━━━━━ AVAILABLE RECORDS ━━━━━
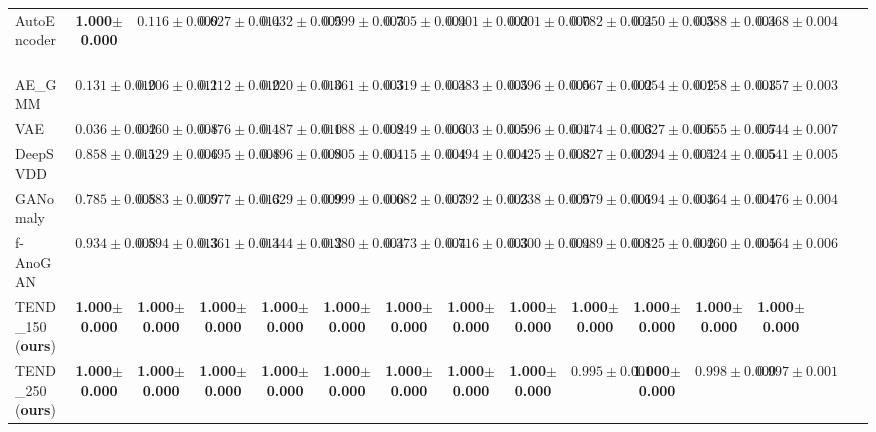 \documentclass[12pt]{spieman}  %
\begin{document}
\begin{spacing}{2}
\begin{table} [htp]
{\begin{tabular}{|l|cccc|cccc|cccc|cccc|}
AutoEncoder~\cite{mcclelland1986parallel}    & {\textbf{1.000$\pm$0.000}}    &  {$0.116\pm0.009$}    & {$0.627\pm0.014$} & {$0.032\pm0.005$}   & {$0.999\pm0.003$}   & {$0.705\pm0.004$}  & {$0.901\pm0.002$}   & {$0.001\pm0.000$}  & {$0.782\pm0.004$} & {$0.250\pm0.005$} & {$0.388\pm0.004$} & {$0.368\pm0.004$} \\
AE\_GMM      & {$0.131\pm0.010$}    &  {$0.206\pm0.011$}    & {$0.212\pm0.010$}  & {$0.220\pm0.010$}  & {$0.361\pm0.003$}   & {$0.319\pm0.004$}  & {$0.383\pm0.005$}  & {$0.396\pm0.005$}  & {$0.067\pm0.002$} & {$0.054\pm0.002$} & {$0.158\pm0.003$} & {$0.157\pm0.003$} \\
VAE~\cite{an2015variational:an}      & {$0.036\pm0.002$}    & {$0.460\pm0.008$}   & {$0.476\pm0.011$}  & {$0.487\pm0.010$}    & {$0.188\pm0.002$}   & {$0.849\pm0.003$}  & {$0.603\pm0.005$}   & {$0.596\pm0.004$}  & {$0.174\pm0.003$} & {$0.627\pm0.006$} & {$0.555\pm0.007$} & {$0.544\pm0.007$} \\
DeepSVDD~\cite{ruff2018deep:ruff}        & {$0.858\pm0.011$}   & {$0.529\pm0.006$}   & {$0.495\pm0.008$} & {$0.496\pm0.008$}  & {$0.905\pm0.001$}     & {$0.415\pm0.004$}   &  {$0.494\pm0.004$}  & {$0.425\pm0.003$} & {$0.827\pm0.003$}  & {$0.294\pm0.004$}  & {$0.524\pm0.005$}  & {$0.541\pm0.005$} \\
GANomaly~\cite{akcay2018ganomaly:akcay}          & {$0.785\pm0.008$}    & {$0.583\pm0.009$}    & {$0.577\pm0.013$}  & {$0.629\pm0.009$}  & {$0.999\pm0.000$}  & {$0.682\pm0.003$}   & {$0.792\pm0.003$}  & {$0.238\pm0.005$}  & {$0.979\pm0.001$} & {$0.694\pm0.003$}& {$0.464\pm0.004$} & {$0.476\pm0.004$} \\
f-AnoGAN~\cite{schlegl2019f}  & {$0.934\pm0.008$}     & {$0.594\pm0.013$}    & {$0.361\pm0.014$}  & {$0.344\pm0.012$}  & {$0.380\pm0.004$}  & {$0.373\pm0.004$}  & {$0.716\pm0.003$}  & {$0.300\pm0.004$}  & {$0.989\pm0.001$} & {$0.825\pm0.002$} & {$0.460\pm0.005$} & {$0.464\pm0.006$} \\
\hline
TEND\_150 (\textbf{ours})    & {\textbf{1.000$\pm$0.000}} & {\textbf{1.000$\pm$0.000}}      & {\textbf{1.000$\pm$0.000}} & {\textbf{1.000$\pm$0.000}}   & {\textbf{1.000$\pm$0.000}}       & {\textbf{1.000$\pm$0.000}}     & {\textbf{1.000$\pm$0.000}}   & {\textbf{1.000$\pm$0.000}}   & {\textbf{1.000$\pm$0.000}} & {\textbf{1.000$\pm$0.000}} & {\textbf{1.000$\pm$0.000}} & {\textbf{1.000$\pm$0.000}} \\
TEND\_250 (\textbf{ours})   & {\textbf{1.000$\pm$0.000}}       & {\textbf{1.000$\pm$0.000}}     & {\textbf{1.000$\pm$0.000}} &  {\textbf{1.000$\pm$0.000}} & {\textbf{1.000$\pm$0.000}}     & {\textbf{1.000$\pm$0.000}}     & {\textbf{1.000$\pm$0.000}}  & {\textbf{1.000$\pm$0.000}}   & {$0.995\pm0.001$}  &  {\textbf{1.000$\pm$0.000}} & {$0.998\pm0.000$} & {$0.997\pm0.001$}\\ 

\end{tabular}}
\end{table}
\end{spacing}
\end{document}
━━━━━
=== BRIEF ===
Without the pictures, copy out each entry exactly as it stands.

=== RESULT OF THE EXERCISE ===
 \documentclass[12pt]{spieman}  %
\begin{document}
\begin{spacing}{2}
\begin{table} [htp]
{\begin{tabular}{|l|cccc|cccc|cccc|cccc|}
AutoEncoder~\cite{mcclelland1986parallel}    & {\textbf{1.000$\pm$0.000}}    &  {$0.116\pm0.009$}    & {$0.627\pm0.014$} & {$0.032\pm0.005$}   & {$0.999\pm0.003$}   & {$0.705\pm0.004$}  & {$0.901\pm0.002$}   & {$0.001\pm0.000$}  & {$0.782\pm0.004$} & {$0.250\pm0.005$} & {$0.388\pm0.004$} & {$0.368\pm0.004$} \\
AE\_GMM      & {$0.131\pm0.010$}    &  {$0.206\pm0.011$}    & {$0.212\pm0.010$}  & {$0.220\pm0.010$}  & {$0.361\pm0.003$}   & {$0.319\pm0.004$}  & {$0.383\pm0.005$}  & {$0.396\pm0.005$}  & {$0.067\pm0.002$} & {$0.054\pm0.002$} & {$0.158\pm0.003$} & {$0.157\pm0.003$} \\
VAE~\cite{an2015variational:an}      & {$0.036\pm0.002$}    & {$0.460\pm0.008$}   & {$0.476\pm0.011$}  & {$0.487\pm0.010$}    & {$0.188\pm0.002$}   & {$0.849\pm0.003$}  & {$0.603\pm0.005$}   & {$0.596\pm0.004$}  & {$0.174\pm0.003$} & {$0.627\pm0.006$} & {$0.555\pm0.007$} & {$0.544\pm0.007$} \\
DeepSVDD~\cite{ruff2018deep:ruff}        & {$0.858\pm0.011$}   & {$0.529\pm0.006$}   & {$0.495\pm0.008$} & {$0.496\pm0.008$}  & {$0.905\pm0.001$}     & {$0.415\pm0.004$}   &  {$0.494\pm0.004$}  & {$0.425\pm0.003$} & {$0.827\pm0.003$}  & {$0.294\pm0.004$}  & {$0.524\pm0.005$}  & {$0.541\pm0.005$} \\
GANomaly~\cite{akcay2018ganomaly:akcay}          & {$0.785\pm0.008$}    & {$0.583\pm0.009$}    & {$0.577\pm0.013$}  & {$0.629\pm0.009$}  & {$0.999\pm0.000$}  & {$0.682\pm0.003$}   & {$0.792\pm0.003$}  & {$0.238\pm0.005$}  & {$0.979\pm0.001$} & {$0.694\pm0.003$}& {$0.464\pm0.004$} & {$0.476\pm0.004$} \\
f-AnoGAN~\cite{schlegl2019f}  & {$0.934\pm0.008$}     & {$0.594\pm0.013$}    & {$0.361\pm0.014$}  & {$0.344\pm0.012$}  & {$0.380\pm0.004$}  & {$0.373\pm0.004$}  & {$0.716\pm0.003$}  & {$0.300\pm0.004$}  & {$0.989\pm0.001$} & {$0.825\pm0.002$} & {$0.460\pm0.005$} & {$0.464\pm0.006$} \\
\hline
TEND\_150 (\textbf{ours})    & {\textbf{1.000$\pm$0.000}} & {\textbf{1.000$\pm$0.000}}      & {\textbf{1.000$\pm$0.000}} & {\textbf{1.000$\pm$0.000}}   & {\textbf{1.000$\pm$0.000}}       & {\textbf{1.000$\pm$0.000}}     & {\textbf{1.000$\pm$0.000}}   & {\textbf{1.000$\pm$0.000}}   & {\textbf{1.000$\pm$0.000}} & {\textbf{1.000$\pm$0.000}} & {\textbf{1.000$\pm$0.000}} & {\textbf{1.000$\pm$0.000}} \\
TEND\_250 (\textbf{ours})   & {\textbf{1.000$\pm$0.000}}       & {\textbf{1.000$\pm$0.000}}     & {\textbf{1.000$\pm$0.000}} &  {\textbf{1.000$\pm$0.000}} & {\textbf{1.000$\pm$0.000}}     & {\textbf{1.000$\pm$0.000}}     & {\textbf{1.000$\pm$0.000}}  & {\textbf{1.000$\pm$0.000}}   & {$0.995\pm0.001$}  &  {\textbf{1.000$\pm$0.000}} & {$0.998\pm0.000$} & {$0.997\pm0.001$}\\ 

\end{tabular}}
\end{table}
\end{spacing}
\end{document}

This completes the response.